Em 1982, a cantora transferiu-se para o município do Bailundo, onde estudava e continuou a dançar o Carnaval no grupo "Lá vem o nosso Carnaval”, que fazia parte do Centro de Alfabetização Municipal, concretamente do Sector da Educação.

Isabel Jepele conta que em 1984 chega à cidade do Huambo e continua a participar na festa do Carnaval e dança, pela primeira vez, num dos grupos da Rua do Comércio, cujo nome diz já não se lembrar.

"O Carnaval, tanto no antigo como nos novos tempos, nunca deixou de ser a alegria do povo, faz parte da nossa cultura, porque as pessoas fazem isso por amor e não tem nada a ver com coisas malvadas ou negativas, como alguns fazem crer”, disse, sublinhando que mesmo o humor sarcástico tem o bom sentido de alertar para o que não vai muito bem.

Depois de passar por vários grupos carnavalescos, hoje Mamã Jepele fundou a agremiação tradicional "Alimba vokimbo”, Sons do quimbo, na tradução do umbundo para português, com o qual continua a participar na festa do Carnaval.

Quanto às diferenças entre o Carnaval de antigamente e do tempo actual, Mamã Jepele diz que, apesar de se registar alguma evolução, no passado havia maior entrega das pessoas e a alegria brotava naturalmente, agora a tendência é de afrouxar o movimento característico desta festa, a dança era apenas no batuque ao vivo, porque  não havia condições para aparelhos de som”, observou.  
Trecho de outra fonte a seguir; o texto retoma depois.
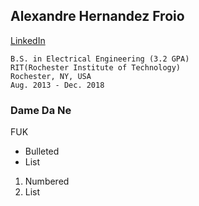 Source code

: ## Alexandre Hernandez Froio

[LinkedIn](https://www.linkedin.com/in/alexhfroio/)

    B.S. in Electrical Engineering (3.2 GPA)
    RIT(Rochester Institute of Technology) 
    Rochester, NY, USA
    Aug. 2013 - Dec. 2018
   

### Dame Da Ne

FUK 

- Bulleted
- List

1. Numbered
2. List
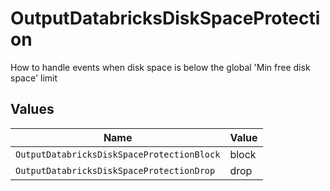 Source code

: # OutputDatabricksDiskSpaceProtection

How to handle events when disk space is below the global 'Min free disk space' limit


## Values

| Name                                       | Value                                      |
| ------------------------------------------ | ------------------------------------------ |
| `OutputDatabricksDiskSpaceProtectionBlock` | block                                      |
| `OutputDatabricksDiskSpaceProtectionDrop`  | drop                                       | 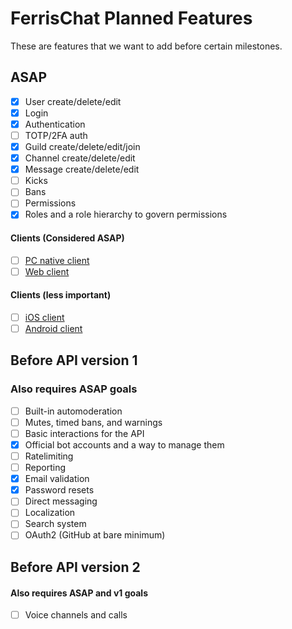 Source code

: # FerrisChat Planned Features
These are features that we want to add before certain milestones.

## ASAP
- [x] User create/delete/edit
- [x] Login
- [x] Authentication
- [ ] TOTP/2FA auth
- [x] Guild create/delete/edit/join
- [x] Channel create/delete/edit
- [x] Message create/delete/edit
- [ ] Kicks
- [ ] Bans
- [ ] Permissions
- [x] Roles and a role hierarchy to govern permissions

#### Clients (Considered ASAP)
- [ ] [PC native client](https://github.com/FerrisChat/client)
- [ ] [Web client](https://github.com/FerrisChat/webclient)

#### Clients (less important)
- [ ] [iOS client](https://github.com/FerrisChat/iOS)
- [ ] [Android client](https://github.com/FerrisChat/Android)

## Before API version 1
### Also requires ASAP goals
- [ ] Built-in automoderation
- [ ] Mutes, timed bans, and warnings
- [ ] Basic interactions for the API
- [x] Official bot accounts and a way to manage them
- [ ] Ratelimiting
- [ ] Reporting
- [x] Email validation
- [x] Password resets
- [ ] Direct messaging
- [ ] Localization
- [ ] Search system
- [ ] OAuth2 (GitHub at bare minimum)

## Before API version 2
#### Also requires ASAP and v1 goals
- [ ] Voice channels and calls
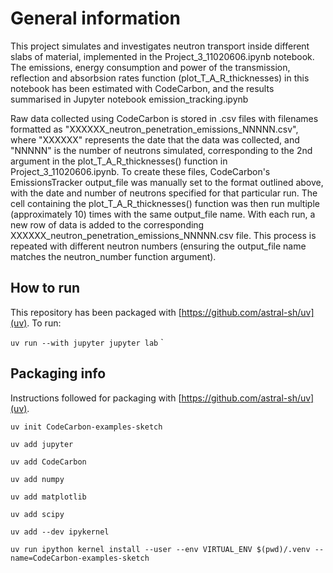 # General information 

This project simulates and investigates neutron transport inside different slabs of material, implemented in the Project_3_11020606.ipynb notebook. The emissions, energy consumption and power of the transmission, reflection and absorbsion rates function (plot_T_A_R_thicknesses) in this notebook has been estimated with CodeCarbon, and the results summarised in Jupyter notebook emission_tracking.ipynb

Raw data collected using CodeCarbon is stored in .csv files with filenames formatted as "XXXXXX_neutron_penetration_emissions_NNNNN.csv", where "XXXXXX" represents the date that the data was collected, and "NNNNN" is the number of neutrons simulated, corresponding to the 2nd argument in the plot_T_A_R_thicknesses() function in Project_3_11020606.ipynb. To create these files, CodeCarbon's EmissionsTracker output_file was manually set to the format outlined above, with the date and number of neutrons specified for that particular run. The cell containing the plot_T_A_R_thicknesses() function was then run multiple (approximately 10) times with the same output_file name. With each run, a new row of data is added to the corresponding XXXXXX_neutron_penetration_emissions_NNNNN.csv file. This process is repeated with different neutron numbers (ensuring the output_file name matches the neutron_number function argument). 

## How to run

This repository has been packaged with [https://github.com/astral-sh/uv](uv). 
To run: 

`uv run --with jupyter jupyter lab`
`

## Packaging info

Instructions followed for packaging with [https://github.com/astral-sh/uv](uv). 

`uv init CodeCarbon-examples-sketch`

`uv add jupyter`

`uv add CodeCarbon`

`uv add numpy`

`uv add matplotlib`

`uv add scipy`

`uv add --dev ipykernel`

`uv run ipython kernel install --user --env VIRTUAL_ENV $(pwd)/.venv --name=CodeCarbon-examples-sketch`

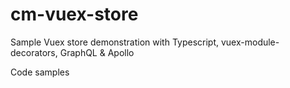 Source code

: # cm-vuex-store
Sample Vuex store demonstration with Typescript, vuex-module-decorators, GraphQL &amp; Apollo

Code samples
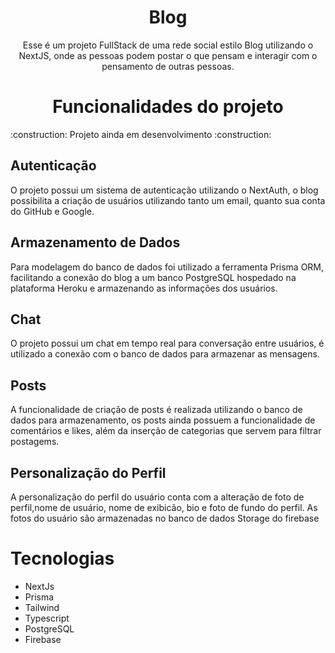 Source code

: <h1 align="center">Blog</h1>
<p align="center">Esse é um projeto FullStack de uma rede social estilo Blog utilizando o NextJS, onde as pessoas podem postar o que pensam e interagir com o pensamento de outras pessoas.</p>


<h1 align='center'> Funcionalidades do projeto</h1>
:construction: Projeto ainda em desenvolvimento :construction:

<h2>Autenticação</h2>
<p>O projeto possui um sistema de autenticação utilizando o NextAuth, o blog possibilita a criação de usuários utilizando tanto um email, quanto sua conta do GitHub e Google.</p>

<h2>Armazenamento de Dados</h2>
<p>Para modelagem do banco de dados foi utilizado a ferramenta Prisma ORM, facilitando a conexão do blog a um banco PostgreSQL hospedado na plataforma Heroku e armazenando as informações dos usuários.</p>

<h2>Chat</h2>
<p>O projeto possui um chat em tempo real para conversação entre usuários, é utilizado a conexão com o banco de dados para armazenar as mensagens.</p>

<h2>Posts</h2>
<p>A funcionalidade de criação de posts é realizada utilizando o banco de dados para armazenamento, os posts ainda possuem a funcionalidade de comentários e likes, além da inserção de categorias que servem para filtrar postagems.</p>

<h2>Personalização do Perfil</h2>
<p>A personalização do perfil do usuário conta com a alteração de foto de perfil,nome de usuário, nome de exibicão, bio e foto de fundo do perfil. As fotos do usuário são armazenadas no banco de dados Storage do firebase</p>

<h1>Tecnologias</h1>
<ul>
<li>NextJs</li>
<li>Prisma</li>
<li>Tailwind</li>
<li>Typescript</li>
<li>PostgreSQL</li>
<li>Firebase</li>
<ul>
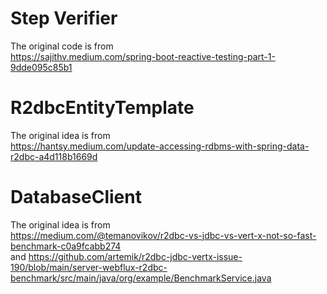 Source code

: # Step Verifier
The original code is from  
https://sajithv.medium.com/spring-boot-reactive-testing-part-1-9dde095c85b1

# R2dbcEntityTemplate 
The original idea is from  
https://hantsy.medium.com/update-accessing-rdbms-with-spring-data-r2dbc-a4d118b1669d

# DatabaseClient
The original idea is from  
https://medium.com/@temanovikov/r2dbc-vs-jdbc-vs-vert-x-not-so-fast-benchmark-c0a9fcabb274  
and
https://github.com/artemik/r2dbc-jdbc-vertx-issue-190/blob/main/server-webflux-r2dbc-benchmark/src/main/java/org/example/BenchmarkService.java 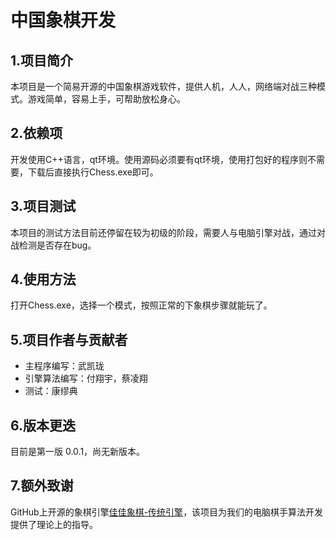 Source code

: # 中国象棋开发

## 1.项目简介

本项目是一个简易开源的中国象棋游戏软件，提供人机，人人，网络端对战三种模式。游戏简单，容易上手，可帮助放松身心。

## 2.依赖项

开发使用C++语言，qt环境。使用源码必须要有qt环境，使用打包好的程序则不需要，下载后直接执行Chess.exe即可。

## 3.项目测试

本项目的测试方法目前还停留在较为初级的阶段，需要人与电脑引擎对战，通过对战检测是否存在bug。

## 4.使用方法

打开Chess.exe，选择一个模式，按照正常的下象棋步骤就能玩了。

## 5.项目作者与贡献者
* 主程序编写：武凯珑
* 引擎算法编写：付翔宇，蔡凌翔
* 测试：康缪典

## 6.版本更迭
目前是第一版 0.0.1，尚无新版本。

## 7.额外致谢
GitHub上开源的象棋引擎[佳佳象棋-传统引擎](https://github.com/leedavid/NewGG)，该项目为我们的电脑棋手算法开发提供了理论上的指导。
Grupo Fogo Negro e a ligação com o bairro Macolocolo

Um outro grupo carnavalesco antigo da província é o Fogo Negro, do bairro Macolocolo, arredores da cidade do Huambo, cujo líder se mostra disposto a inovar nesta edição da grande festa popular.

José António Sapalo disse que o Fogo Negro foi fundado em 1985, exibe os estilos de dança cabetula, sungura e tchisosi. O grupo é constituído por mais de 600 membros, ostentando na sua galeria quatro títulos de campeões e três de vice-campeões.
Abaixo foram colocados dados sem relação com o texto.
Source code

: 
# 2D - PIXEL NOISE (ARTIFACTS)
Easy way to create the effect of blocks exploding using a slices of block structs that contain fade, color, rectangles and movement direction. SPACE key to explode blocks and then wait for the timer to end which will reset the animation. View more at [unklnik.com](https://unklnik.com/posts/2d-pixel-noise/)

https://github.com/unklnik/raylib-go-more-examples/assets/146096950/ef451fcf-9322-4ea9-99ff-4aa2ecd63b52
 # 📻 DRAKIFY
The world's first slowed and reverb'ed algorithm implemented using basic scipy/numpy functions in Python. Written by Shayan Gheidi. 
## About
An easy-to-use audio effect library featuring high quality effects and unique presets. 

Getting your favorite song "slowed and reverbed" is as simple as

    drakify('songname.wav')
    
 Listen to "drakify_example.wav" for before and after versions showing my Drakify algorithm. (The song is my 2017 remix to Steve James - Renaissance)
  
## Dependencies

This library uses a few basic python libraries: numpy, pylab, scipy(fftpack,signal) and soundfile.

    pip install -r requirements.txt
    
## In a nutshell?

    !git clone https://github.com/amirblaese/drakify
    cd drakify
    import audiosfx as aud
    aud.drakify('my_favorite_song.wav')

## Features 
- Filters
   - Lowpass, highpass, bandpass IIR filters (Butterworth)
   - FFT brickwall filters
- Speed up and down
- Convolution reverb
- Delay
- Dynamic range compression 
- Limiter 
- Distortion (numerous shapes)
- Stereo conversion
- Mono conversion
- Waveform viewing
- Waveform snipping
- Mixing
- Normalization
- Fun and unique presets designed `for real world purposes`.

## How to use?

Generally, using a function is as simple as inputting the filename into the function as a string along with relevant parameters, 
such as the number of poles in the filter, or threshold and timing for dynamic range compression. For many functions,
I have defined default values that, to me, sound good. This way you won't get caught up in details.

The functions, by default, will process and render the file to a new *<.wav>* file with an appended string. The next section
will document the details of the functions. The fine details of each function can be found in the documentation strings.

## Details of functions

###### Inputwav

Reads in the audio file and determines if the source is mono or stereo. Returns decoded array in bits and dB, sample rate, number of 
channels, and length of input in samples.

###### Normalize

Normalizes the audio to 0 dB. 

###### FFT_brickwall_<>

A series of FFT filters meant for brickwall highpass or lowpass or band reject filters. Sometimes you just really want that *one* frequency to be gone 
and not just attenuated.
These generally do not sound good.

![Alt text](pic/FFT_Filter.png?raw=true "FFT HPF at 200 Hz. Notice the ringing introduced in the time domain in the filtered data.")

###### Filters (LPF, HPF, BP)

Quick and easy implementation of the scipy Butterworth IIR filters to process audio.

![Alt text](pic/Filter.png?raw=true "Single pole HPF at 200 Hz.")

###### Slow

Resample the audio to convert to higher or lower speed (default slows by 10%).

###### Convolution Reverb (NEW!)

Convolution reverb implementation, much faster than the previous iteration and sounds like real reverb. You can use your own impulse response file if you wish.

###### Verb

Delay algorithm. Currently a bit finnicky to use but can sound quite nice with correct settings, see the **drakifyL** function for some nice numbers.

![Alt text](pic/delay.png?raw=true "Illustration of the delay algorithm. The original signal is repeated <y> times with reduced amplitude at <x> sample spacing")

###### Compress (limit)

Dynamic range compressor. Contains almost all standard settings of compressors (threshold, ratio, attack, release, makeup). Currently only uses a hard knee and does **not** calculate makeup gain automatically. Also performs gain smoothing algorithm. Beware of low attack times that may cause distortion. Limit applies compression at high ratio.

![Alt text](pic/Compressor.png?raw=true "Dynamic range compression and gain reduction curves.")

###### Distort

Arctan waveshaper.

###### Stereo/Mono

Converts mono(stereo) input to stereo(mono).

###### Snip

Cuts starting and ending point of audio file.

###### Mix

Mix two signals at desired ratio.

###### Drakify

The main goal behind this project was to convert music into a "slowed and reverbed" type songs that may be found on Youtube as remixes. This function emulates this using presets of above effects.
Antes, conta, o grupo era chamado Esquadrão Muteka, porque no bairro do Macolocolo havia na época um mais velho, antigo habitante da zona, que se chamava Muteka, porque ele incentivava os jovens às práticas culturais, mereceu esta homenagem.

O nome de Fogo Negro surge depois da década de 1990, na época em que alguns membros do grupo durante a dança faziam sucesso com movimentos espectaculares com fogo, colocando petróleo na boca e deitavam ao fogo, levantando as chamas sob fortes aplausos da multidão, daí o surgimento da denominação Fogo Negro.
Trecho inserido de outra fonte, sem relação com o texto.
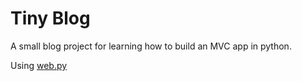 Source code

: # Tiny Blog

A small blog project for learning how to build an MVC app in python.

Using [web.py](https://webpy.org/)
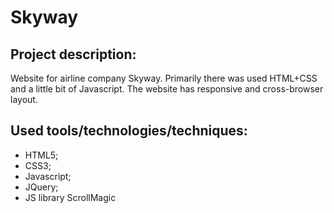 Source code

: # Skyway
## Project description: 
Website for airline company Skyway. Primarily there was used HTML+CSS and a little bit of Javascript. The website has responsive and cross-browser layout.
## Used tools/technologies/techniques: 
- HTML5; 
- CSS3; 
- Javascript; 
- JQuery; 
- JS library ScrollMagic
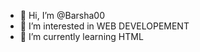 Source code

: - 👋 Hi, I’m @Barsha00
- 👀 I’m interested in WEB DEVELOPEMENT
- 🌱 I’m currently learning HTML


<!---
Barsha00/Barsha00 is a ✨ special ✨ repository because its `README.md` (this file) appears on your GitHub profile.
You can click the Preview link to take a look at your changes.
--->
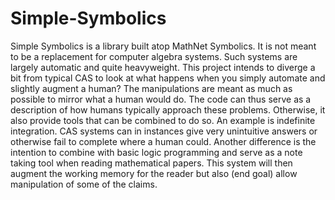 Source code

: # Simple-Symbolics

Simple Symbolics is a library built atop MathNet Symbolics. It is not meant to be a replacement for computer algebra systems. Such systems are largely automatic and quite heavyweight. This project intends to diverge a bit from typical CAS to look at what happens when you simply automate and slightly augment a human? The manipulations are meant as much as possible to mirror what a human would do. The code can thus serve as a description of how humans typically approach these problems. Otherwise, it also provide tools that can be combined to do so. An example is indefinite integration. CAS systems can in instances give very unintuitive answers or otherwise fail to complete where a human could. Another difference is the intention to combine with basic logic programming and serve as a note taking tool when reading mathematical papers. This system will then augment the working memory for the reader but also (end goal) allow manipulation of some of the claims.
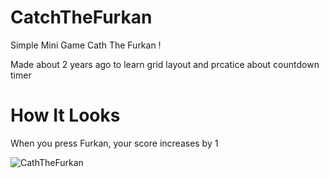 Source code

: # CatchTheFurkan
Simple Mini Game Cath The Furkan !

Made about 2 years ago to learn grid layout and prcatice about countdown timer

# How It Looks

When you press Furkan, your score increases by 1

![CathTheFurkan](https://user-images.githubusercontent.com/57073283/145711002-4a19e2b8-ce88-4e53-8886-7d291b8bf24d.PNG)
José António Sapalo lembra de um acrobata do seu grupo chamado Ismael, que no dia de Carnaval andava sobre os cabos eléctricos estendidos nos postes, bem como mastigava cacos de vidro.

"Naquele tempo, o Carnaval era todo original, buscavam-se todos os elementos tradicionais, a música era com base do batuque e agora só se dança kuduro em batidas de trios eléctricos.

José António Sapalo mostra-se preocupado com o futuro do seu grupo e, por isso, fez saber que este ano está muito apostado na formação da classe infantil "Estrelinhas do Fogo Negro”, que vão dar continuidade ao projecto cultural.

Resenha histórica do Carnaval

O historiador Venceslau Kasese destacou três momentos em que viveu o Carnaval na província do Huambo, onde o primeiro tem que ver com as manifestações feitas na época colonial, em que o protagonismo dos negros só se fazia sentir nos bairros da periferia, já que a cidade era o palco dos brancos.

Conta que no tempo colonial o Carnaval não tinha o carácter generalista que tem hoje, era uma comemoração agressiva, muita gente se escusava de sair à rua, para não sofrer cenas claras de racismo.

O segundo momento está ligado à época depois da Independência Nacional, em que se dançava o "Carnaval da Vitória”, que era celebrado no dia 27 de Março, vivido na euforia da liberdade do povo angolano.

Todos os trabalhadores representavam as suas empresas para se manifestarem no Carnaval da Vitória, uma festa participativa, em que o Estado assumia as despesas e todas as alegorias.

O terceiro momento, revela um Carnaval da paz, adaptado à realidade do povo e da cultura nacional, em que se festeja com folia o dia desta maior manifestação cultural, onde as danças tradicionais são livremente manifestadas. Nesta época, o Carnaval deixou de ser realizado numa data fixa, obedecendo o calendário litúrgico, comemorando assim a festa popular na terça-feira que antecede a quarta-feira de cinzas, primeiro dia da Quaresma.